- _Exercise aim_: Leaving nothing out, print each line of the material exactly.

- _Information given_:
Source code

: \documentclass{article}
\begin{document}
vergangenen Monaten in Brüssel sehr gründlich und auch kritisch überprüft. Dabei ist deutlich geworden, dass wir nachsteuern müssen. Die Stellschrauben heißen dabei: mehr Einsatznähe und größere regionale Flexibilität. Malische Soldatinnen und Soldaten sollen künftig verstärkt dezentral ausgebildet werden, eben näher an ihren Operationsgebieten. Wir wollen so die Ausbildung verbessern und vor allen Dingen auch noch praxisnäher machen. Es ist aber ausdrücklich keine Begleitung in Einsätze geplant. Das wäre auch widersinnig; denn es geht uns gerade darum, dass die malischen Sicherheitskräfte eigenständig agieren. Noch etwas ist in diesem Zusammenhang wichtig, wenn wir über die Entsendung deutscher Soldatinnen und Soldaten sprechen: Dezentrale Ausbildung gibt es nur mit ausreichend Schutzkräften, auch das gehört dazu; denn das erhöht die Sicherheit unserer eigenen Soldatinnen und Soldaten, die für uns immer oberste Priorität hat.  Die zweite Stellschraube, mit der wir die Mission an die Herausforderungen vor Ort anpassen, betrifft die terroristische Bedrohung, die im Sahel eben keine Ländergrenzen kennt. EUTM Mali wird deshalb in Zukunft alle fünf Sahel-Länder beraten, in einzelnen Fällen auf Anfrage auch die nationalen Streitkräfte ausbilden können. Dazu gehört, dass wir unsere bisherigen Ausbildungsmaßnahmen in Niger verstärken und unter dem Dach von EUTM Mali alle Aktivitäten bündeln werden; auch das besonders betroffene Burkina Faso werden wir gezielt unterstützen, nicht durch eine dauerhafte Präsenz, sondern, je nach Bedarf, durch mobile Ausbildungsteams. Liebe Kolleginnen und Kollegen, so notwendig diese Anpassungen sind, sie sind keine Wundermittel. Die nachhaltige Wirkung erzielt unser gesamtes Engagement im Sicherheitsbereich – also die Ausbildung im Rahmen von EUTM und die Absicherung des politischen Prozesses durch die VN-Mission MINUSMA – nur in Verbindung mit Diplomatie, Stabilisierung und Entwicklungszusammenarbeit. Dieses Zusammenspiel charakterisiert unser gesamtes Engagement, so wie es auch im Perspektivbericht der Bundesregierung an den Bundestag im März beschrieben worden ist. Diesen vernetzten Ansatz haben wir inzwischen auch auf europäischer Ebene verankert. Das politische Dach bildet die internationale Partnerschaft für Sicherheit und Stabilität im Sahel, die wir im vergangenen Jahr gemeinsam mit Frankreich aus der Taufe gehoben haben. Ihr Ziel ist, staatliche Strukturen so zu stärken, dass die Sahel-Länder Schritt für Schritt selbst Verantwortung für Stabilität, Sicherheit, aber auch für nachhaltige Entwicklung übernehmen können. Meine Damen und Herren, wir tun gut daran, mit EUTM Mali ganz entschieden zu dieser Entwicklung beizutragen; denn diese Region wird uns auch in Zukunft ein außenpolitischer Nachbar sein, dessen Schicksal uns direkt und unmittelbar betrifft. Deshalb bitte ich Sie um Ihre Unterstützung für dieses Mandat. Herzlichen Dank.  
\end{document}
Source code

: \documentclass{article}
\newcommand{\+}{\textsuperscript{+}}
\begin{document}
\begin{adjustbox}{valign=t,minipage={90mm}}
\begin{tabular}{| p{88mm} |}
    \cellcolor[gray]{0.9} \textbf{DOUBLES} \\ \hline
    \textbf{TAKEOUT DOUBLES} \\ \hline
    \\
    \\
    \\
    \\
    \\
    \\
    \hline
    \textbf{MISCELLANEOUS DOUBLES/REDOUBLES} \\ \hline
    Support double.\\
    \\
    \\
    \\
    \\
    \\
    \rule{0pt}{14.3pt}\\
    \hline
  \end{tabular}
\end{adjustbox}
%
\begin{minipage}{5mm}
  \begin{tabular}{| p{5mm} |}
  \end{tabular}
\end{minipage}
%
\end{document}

- _Written answer_:
Source code

: \documentclass{article}
\begin{document}
vergangenen Monaten in Brüssel sehr gründlich und auch kritisch überprüft. Dabei ist deutlich geworden, dass wir nachsteuern müssen. Die Stellschrauben heißen dabei: mehr Einsatznähe und größere regionale Flexibilität. Malische Soldatinnen und Soldaten sollen künftig verstärkt dezentral ausgebildet werden, eben näher an ihren Operationsgebieten. Wir wollen so die Ausbildung verbessern und vor allen Dingen auch noch praxisnäher machen. Es ist aber ausdrücklich keine Begleitung in Einsätze geplant. Das wäre auch widersinnig; denn es geht uns gerade darum, dass die malischen Sicherheitskräfte eigenständig agieren. Noch etwas ist in diesem Zusammenhang wichtig, wenn wir über die Entsendung deutscher Soldatinnen und Soldaten sprechen: Dezentrale Ausbildung gibt es nur mit ausreichend Schutzkräften, auch das gehört dazu; denn das erhöht die Sicherheit unserer eigenen Soldatinnen und Soldaten, die für uns immer oberste Priorität hat.  Die zweite Stellschraube, mit der wir die Mission an die Herausforderungen vor Ort anpassen, betrifft die terroristische Bedrohung, die im Sahel eben keine Ländergrenzen kennt. EUTM Mali wird deshalb in Zukunft alle fünf Sahel-Länder beraten, in einzelnen Fällen auf Anfrage auch die nationalen Streitkräfte ausbilden können. Dazu gehört, dass wir unsere bisherigen Ausbildungsmaßnahmen in Niger verstärken und unter dem Dach von EUTM Mali alle Aktivitäten bündeln werden; auch das besonders betroffene Burkina Faso werden wir gezielt unterstützen, nicht durch eine dauerhafte Präsenz, sondern, je nach Bedarf, durch mobile Ausbildungsteams. Liebe Kolleginnen und Kollegen, so notwendig diese Anpassungen sind, sie sind keine Wundermittel. Die nachhaltige Wirkung erzielt unser gesamtes Engagement im Sicherheitsbereich – also die Ausbildung im Rahmen von EUTM und die Absicherung des politischen Prozesses durch die VN-Mission MINUSMA – nur in Verbindung mit Diplomatie, Stabilisierung und Entwicklungszusammenarbeit. Dieses Zusammenspiel charakterisiert unser gesamtes Engagement, so wie es auch im Perspektivbericht der Bundesregierung an den Bundestag im März beschrieben worden ist. Diesen vernetzten Ansatz haben wir inzwischen auch auf europäischer Ebene verankert. Das politische Dach bildet die internationale Partnerschaft für Sicherheit und Stabilität im Sahel, die wir im vergangenen Jahr gemeinsam mit Frankreich aus der Taufe gehoben haben. Ihr Ziel ist, staatliche Strukturen so zu stärken, dass die Sahel-Länder Schritt für Schritt selbst Verantwortung für Stabilität, Sicherheit, aber auch für nachhaltige Entwicklung übernehmen können. Meine Damen und Herren, wir tun gut daran, mit EUTM Mali ganz entschieden zu dieser Entwicklung beizutragen; denn diese Region wird uns auch in Zukunft ein außenpolitischer Nachbar sein, dessen Schicksal uns direkt und unmittelbar betrifft. Deshalb bitte ich Sie um Ihre Unterstützung für dieses Mandat. Herzlichen Dank.  
\end{document}
Source code

: \documentclass{article}
\newcommand{\+}{\textsuperscript{+}}
\begin{document}
\begin{adjustbox}{valign=t,minipage={90mm}}
\begin{tabular}{| p{88mm} |}
    \cellcolor[gray]{0.9} \textbf{DOUBLES} \\ \hline
    \textbf{TAKEOUT DOUBLES} \\ \hline
    \\
    \\
    \\
    \\
    \\
    \\
    \hline
    \textbf{MISCELLANEOUS DOUBLES/REDOUBLES} \\ \hline
    Support double.\\
    \\
    \\
    \\
    \\
    \\
    \rule{0pt}{14.3pt}\\
    \hline
  \end{tabular}
\end{adjustbox}
%
\begin{minipage}{5mm}
  \begin{tabular}{| p{5mm} |}
  \end{tabular}
\end{minipage}
%
\end{document}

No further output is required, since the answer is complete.